Health4LGBTI is an EU-funded pilot project aimed at reducing health inequalities experienced by lesbian, gay, bisexual, transgendered and intersex (LGBTI) people. There is substantial evidence demonstrating that LGBTI people experience significant health inequalities that have impact on their health outcomes. LGBTI people continue to experience stigma and discrimination combined with social isolation and limited understanding of their lives by others, leading to significant barriers in terms of accessing health and social care services. These experiences can translate into a risk of alcohol abuse, depression, suicide and self-harm, violence, substance misuse and HIV infection. Depression, anxiety, alcohol and substance misuse are more common in LGBTI people, with lesbian and bisexual women at particular risk of alcohol abuse.

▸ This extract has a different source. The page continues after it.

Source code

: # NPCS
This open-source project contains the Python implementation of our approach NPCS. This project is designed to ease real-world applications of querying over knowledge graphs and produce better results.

The project found that health professionals assume that LGBTI people do not face discrimination in accessing healthcare services and some believe that LGBTI people were contributing to their own marginalisation. As well as the lack of knowledge and cultural competence on the part of health professionals, the research found evidence of heterosexism, homophobia, biphobia, transphobia and interphobia creating significant barriers to healthcare, aggravated by systems ill-equipped to deal with the complexities of gender identity along with laws and policies restricting access to healthcare for trans people in particular, with some even being refused appropriate medical services.
An integral focus of this team’s research is to look at how health inequalities of this kind can be reduced, for example by ensuring that health services are attuned through appropriate and mandatory training for staff and students across health systems.
In 2019, the Health4LGBTI team, including Professor Nigel Sheriff (PI), Dr Laetitia Zeeman, Dr Nick McGlynn and Alex Pollard won the University of Brighton Research and Enterprise Excellence Award for Outstanding Project.